▸ Activity
Take every line in the entries that includes the word "inverse" and copy it.

Stored data entries:
____

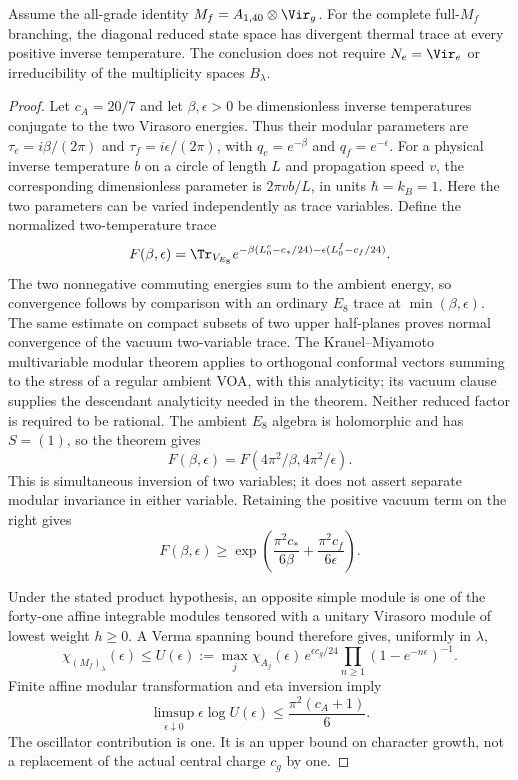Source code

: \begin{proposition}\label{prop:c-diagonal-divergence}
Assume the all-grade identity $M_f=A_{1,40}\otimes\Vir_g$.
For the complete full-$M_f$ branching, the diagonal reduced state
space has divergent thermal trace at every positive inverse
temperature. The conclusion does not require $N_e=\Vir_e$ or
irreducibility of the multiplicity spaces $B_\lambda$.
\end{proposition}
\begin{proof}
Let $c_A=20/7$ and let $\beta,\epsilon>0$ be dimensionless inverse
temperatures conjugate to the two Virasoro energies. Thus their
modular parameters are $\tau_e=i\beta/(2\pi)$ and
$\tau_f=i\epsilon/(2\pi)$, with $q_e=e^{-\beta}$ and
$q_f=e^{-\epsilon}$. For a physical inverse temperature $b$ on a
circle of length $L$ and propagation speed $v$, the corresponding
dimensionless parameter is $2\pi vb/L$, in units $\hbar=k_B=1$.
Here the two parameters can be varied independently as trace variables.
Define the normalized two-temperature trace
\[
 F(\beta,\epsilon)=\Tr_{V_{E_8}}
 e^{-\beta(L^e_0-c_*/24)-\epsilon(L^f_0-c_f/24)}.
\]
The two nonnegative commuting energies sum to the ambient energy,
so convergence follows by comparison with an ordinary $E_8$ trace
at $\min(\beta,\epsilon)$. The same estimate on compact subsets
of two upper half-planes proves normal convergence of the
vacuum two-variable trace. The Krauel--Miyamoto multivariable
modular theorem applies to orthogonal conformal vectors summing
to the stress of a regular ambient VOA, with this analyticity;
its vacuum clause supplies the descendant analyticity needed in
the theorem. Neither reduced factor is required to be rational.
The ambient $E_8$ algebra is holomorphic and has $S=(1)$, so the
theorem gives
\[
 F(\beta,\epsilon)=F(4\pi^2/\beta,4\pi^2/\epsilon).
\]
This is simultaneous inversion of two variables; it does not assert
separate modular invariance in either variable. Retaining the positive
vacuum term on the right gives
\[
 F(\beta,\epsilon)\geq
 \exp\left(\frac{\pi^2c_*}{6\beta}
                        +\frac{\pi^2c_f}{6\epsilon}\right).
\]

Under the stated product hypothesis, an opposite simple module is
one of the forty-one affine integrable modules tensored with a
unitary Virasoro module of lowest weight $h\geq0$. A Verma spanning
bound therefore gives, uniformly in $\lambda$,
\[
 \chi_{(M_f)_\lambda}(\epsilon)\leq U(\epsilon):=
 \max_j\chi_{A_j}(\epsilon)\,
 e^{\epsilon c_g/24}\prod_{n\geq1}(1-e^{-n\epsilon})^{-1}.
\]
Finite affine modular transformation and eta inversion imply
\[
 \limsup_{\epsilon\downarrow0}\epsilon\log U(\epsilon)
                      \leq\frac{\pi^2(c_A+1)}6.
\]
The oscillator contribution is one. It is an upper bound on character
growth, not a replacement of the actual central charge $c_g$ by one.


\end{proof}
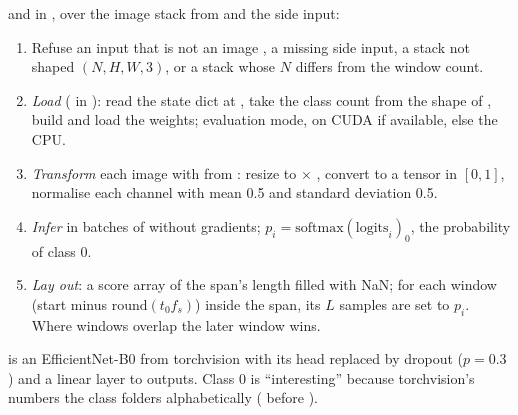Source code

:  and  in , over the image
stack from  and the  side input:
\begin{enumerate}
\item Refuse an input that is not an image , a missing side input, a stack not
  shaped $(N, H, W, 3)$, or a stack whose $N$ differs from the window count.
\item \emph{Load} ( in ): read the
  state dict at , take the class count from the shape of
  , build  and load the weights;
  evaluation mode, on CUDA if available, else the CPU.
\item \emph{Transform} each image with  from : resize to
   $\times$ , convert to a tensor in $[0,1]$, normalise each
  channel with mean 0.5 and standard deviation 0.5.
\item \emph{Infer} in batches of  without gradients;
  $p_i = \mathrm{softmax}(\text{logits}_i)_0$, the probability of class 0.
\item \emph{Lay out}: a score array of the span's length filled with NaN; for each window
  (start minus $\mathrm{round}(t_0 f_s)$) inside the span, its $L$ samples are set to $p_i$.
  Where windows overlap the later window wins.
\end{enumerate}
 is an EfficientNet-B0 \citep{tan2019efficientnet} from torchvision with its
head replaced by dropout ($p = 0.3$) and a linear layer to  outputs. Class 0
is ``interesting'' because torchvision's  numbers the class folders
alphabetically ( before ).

____

▸ Answer section
space has divergent thermal trace at every positive inverse
Let $c_A=20/7$ and let $\beta,\epsilon>0$ be dimensionless inverse
$q_f=e^{-\epsilon}$. For a physical inverse temperature $b$ on a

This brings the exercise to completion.